“Soy un hombre a quien la suerte hirió con zarpa de fiera”
(Himno –militar- español)

Hemos tenido a las Españas (que son más de las dos que, por desgracia, citaba Machado), viviendo una semana de rituales y consumos servidos en un banquete de esperpentos mediáticos.

Como dicen en otro cántico espiritual (militar, por supuesto), ejemplo paradigmático de los himnos ad maiorem gloriam del reciclaje de residuos sólidos en carne de cañón, “nada importa tu vida anterior”. Lo que importa es cómo te cuentan tu presente, acumulando noticias desinformadas superpuestas y de escasa pervivencia. Nada importa cuántas capas tenga el yacimiento arqueológico, “estos Fabio, ¡ay dolor!, que ves ahora campos de soledad, mustio collado”. El presente sólo tiene en cuenta un trozo de pasado, un recuerdo simplón y sublimado que junta la pintura rupestre con los grafittis y los emoticones para sacar provecho turístico de la necrópolis.

El espectáculo ha sido a lo Samuel Bronston en sus decorados de cartón-piedra de Las Rozas… juntando “55 días en Pekín” con “La caída del Imperio Romano”. Nuestros medios de comunicación ofrecen un cuadro del Bosco con banda sonora de cornetas y tambores. De tal manera se suceden las noticias que pasamos de la manifestación a la procesión con el mismo fervor y disciplina escénica con que el Gobierno pasa de colocarse el lacito morado a cantar “soy el Noovio de la Mueerte-e” en horario infantil.

Los esforzados gladiadores (morituri te salutant) que portan imágenes sacralizadas, músculos tensos, cervicales bloqueadas que transmiten la imposible relación entre parálisis y firmeza, miradas fijas en un infinito de sublimación testosterónica, podrían ser retratos de aquel Gutiérrez Solana que llevó la crítica de la situación social en España al extremo (pictórico), sin imaginar una posible solución redentora.
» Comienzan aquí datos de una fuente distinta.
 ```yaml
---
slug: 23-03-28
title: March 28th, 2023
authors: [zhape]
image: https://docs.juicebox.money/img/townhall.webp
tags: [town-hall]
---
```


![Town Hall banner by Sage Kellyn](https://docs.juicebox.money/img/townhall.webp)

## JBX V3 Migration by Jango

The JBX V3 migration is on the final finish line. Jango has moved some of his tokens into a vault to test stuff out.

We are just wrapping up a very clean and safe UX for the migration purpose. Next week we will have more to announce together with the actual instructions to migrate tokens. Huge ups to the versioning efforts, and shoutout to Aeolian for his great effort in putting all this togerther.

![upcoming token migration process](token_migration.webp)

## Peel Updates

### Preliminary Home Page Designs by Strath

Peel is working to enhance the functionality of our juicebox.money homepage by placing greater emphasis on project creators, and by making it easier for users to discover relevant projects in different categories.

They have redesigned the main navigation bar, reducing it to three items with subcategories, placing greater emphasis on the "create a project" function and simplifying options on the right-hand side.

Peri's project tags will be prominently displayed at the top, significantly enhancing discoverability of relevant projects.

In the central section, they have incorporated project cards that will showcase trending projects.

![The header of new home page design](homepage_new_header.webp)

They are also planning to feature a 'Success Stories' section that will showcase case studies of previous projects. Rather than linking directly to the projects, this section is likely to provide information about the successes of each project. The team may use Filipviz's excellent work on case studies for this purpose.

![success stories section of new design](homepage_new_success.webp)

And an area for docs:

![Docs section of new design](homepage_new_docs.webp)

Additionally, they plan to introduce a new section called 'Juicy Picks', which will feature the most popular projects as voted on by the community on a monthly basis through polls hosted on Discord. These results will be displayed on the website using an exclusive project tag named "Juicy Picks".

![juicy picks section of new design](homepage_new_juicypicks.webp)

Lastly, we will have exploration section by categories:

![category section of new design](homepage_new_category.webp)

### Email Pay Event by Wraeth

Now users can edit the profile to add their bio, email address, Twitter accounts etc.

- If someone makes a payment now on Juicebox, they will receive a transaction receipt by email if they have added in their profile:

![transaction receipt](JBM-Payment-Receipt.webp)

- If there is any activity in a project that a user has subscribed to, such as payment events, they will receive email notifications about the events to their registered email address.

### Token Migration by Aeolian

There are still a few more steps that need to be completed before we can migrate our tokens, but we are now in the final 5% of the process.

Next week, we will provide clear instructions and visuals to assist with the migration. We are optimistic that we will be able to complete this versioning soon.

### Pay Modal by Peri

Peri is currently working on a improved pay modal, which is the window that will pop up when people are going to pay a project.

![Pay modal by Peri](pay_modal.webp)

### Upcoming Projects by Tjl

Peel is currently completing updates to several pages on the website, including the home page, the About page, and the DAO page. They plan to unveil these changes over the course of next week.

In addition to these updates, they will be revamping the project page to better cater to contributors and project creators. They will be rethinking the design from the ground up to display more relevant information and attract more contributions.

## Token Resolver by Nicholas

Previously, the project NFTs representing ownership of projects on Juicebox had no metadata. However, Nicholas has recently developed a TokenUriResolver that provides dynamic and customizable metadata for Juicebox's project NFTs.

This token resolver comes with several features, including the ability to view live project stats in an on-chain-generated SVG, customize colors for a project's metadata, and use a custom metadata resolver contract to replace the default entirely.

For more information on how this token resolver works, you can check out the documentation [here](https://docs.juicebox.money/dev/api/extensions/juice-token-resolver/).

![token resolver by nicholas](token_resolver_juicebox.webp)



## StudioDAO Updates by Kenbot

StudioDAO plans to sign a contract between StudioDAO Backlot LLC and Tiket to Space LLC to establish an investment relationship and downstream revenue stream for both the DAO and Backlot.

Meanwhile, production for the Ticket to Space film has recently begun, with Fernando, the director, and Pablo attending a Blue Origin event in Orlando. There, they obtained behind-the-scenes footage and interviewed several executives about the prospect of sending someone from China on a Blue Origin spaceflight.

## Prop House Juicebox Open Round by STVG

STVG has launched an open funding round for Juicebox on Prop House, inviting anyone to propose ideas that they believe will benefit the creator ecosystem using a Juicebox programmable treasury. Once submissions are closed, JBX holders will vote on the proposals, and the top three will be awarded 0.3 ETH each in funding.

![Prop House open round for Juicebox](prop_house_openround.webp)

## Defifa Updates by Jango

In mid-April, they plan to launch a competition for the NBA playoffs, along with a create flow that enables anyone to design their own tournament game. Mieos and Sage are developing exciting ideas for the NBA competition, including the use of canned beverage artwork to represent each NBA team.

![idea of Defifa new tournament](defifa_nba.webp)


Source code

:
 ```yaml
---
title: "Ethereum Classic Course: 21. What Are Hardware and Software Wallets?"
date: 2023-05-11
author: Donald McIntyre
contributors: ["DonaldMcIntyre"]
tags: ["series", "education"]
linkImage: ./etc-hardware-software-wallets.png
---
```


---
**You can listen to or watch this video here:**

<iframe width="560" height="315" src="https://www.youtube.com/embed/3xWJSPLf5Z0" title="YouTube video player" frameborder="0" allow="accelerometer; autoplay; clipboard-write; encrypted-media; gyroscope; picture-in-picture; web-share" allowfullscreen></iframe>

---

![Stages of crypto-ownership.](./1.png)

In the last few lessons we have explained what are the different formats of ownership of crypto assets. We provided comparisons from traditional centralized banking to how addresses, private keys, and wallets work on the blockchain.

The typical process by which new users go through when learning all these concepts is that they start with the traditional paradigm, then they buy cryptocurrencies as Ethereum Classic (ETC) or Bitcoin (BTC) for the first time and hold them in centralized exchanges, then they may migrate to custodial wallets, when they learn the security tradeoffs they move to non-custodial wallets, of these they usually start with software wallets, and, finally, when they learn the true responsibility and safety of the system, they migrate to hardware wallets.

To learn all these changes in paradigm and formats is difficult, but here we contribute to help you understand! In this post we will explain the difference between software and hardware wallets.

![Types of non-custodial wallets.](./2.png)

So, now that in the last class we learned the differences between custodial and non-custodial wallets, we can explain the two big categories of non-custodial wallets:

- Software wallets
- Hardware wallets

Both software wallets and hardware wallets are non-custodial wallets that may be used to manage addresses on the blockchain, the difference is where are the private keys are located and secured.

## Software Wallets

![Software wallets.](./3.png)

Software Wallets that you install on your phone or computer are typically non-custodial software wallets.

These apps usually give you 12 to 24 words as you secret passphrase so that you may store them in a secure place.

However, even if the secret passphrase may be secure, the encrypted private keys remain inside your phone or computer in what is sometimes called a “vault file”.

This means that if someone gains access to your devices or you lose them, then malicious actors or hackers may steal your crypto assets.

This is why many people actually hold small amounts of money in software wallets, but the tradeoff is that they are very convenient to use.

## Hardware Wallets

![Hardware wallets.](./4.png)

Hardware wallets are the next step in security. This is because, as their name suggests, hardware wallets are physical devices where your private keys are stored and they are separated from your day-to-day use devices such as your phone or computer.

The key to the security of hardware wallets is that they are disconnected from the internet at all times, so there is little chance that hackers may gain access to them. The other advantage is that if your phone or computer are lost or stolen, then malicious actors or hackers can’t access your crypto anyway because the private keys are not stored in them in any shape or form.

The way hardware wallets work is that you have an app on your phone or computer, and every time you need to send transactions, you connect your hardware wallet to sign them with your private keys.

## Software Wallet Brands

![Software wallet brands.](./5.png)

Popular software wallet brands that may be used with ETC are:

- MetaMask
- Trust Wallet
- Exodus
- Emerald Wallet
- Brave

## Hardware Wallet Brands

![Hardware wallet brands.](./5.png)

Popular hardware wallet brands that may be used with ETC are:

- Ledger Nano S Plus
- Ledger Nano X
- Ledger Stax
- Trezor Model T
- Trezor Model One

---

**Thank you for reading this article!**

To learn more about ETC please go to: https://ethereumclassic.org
Los ministros y autoridades cantarinas (civiles, por decir algo) son más de Goya, más concretamente un cuarto grupo escapado de los otros tres grandes que componen el selfie de la familia de Carlos IV, donde los comentaristas siempre han señalado la plasmación de la estulticia gobernante de algunos personajes y la manipulación y afán de poder de otros. Los costaleros tecnologizados son ya de película (entre “Calabuch” y “Blade Runner”) y las señoras con peineta y mantilla son Damas de Elche con un transfondo buñuelesco de “Belle de Jour”, deliberando sobre longitud de falda y profundidad del escote en ámbito sagrado.

No se olviden de las conexiones con la DGT, las cifras de desplazamientos (toda una migración masiva) y los apasionantes testimonios de los migrantes sobre sus motivos, expectativas y conclusiones (tan fascinantes como ese “volver a la realidad después de recargar las pilas”).

No me quiero morir sin llegar a ver la instalación de puestos de atención psicológica en puntos clave de los recorridos procesionales y de las rutas de acceso y regreso de esos millones de seres que buscan (y no sabemos si encuentran) ese aporte energético. Los consumidores somos así: lo que nos cuesta una pasta debe estar bueno, como decidieron los comensales de “Las truchas”, aquella película de José Luis García Sánchez que se calificó de “metáfora de la realidad social de su época”. Era en 1978. La cuestión central de la película es que aquellos pescadores dieron por bueno lo que uno de ellos había aportado como supuesto fruto de un esfuerzo deportivo honesto. Pero las truchas “pescadas” estaban podridas y los comensales se las tragaron tal cual, disimulando y enfermando.

Un año antes, el 9 de abril de 1977, habíamos tenido otra semanita potente. La prensa de la época la tituló “La Semana Santa Roja”. Ahora, después del XX Congreso, también se habla de recargarnos las pilas.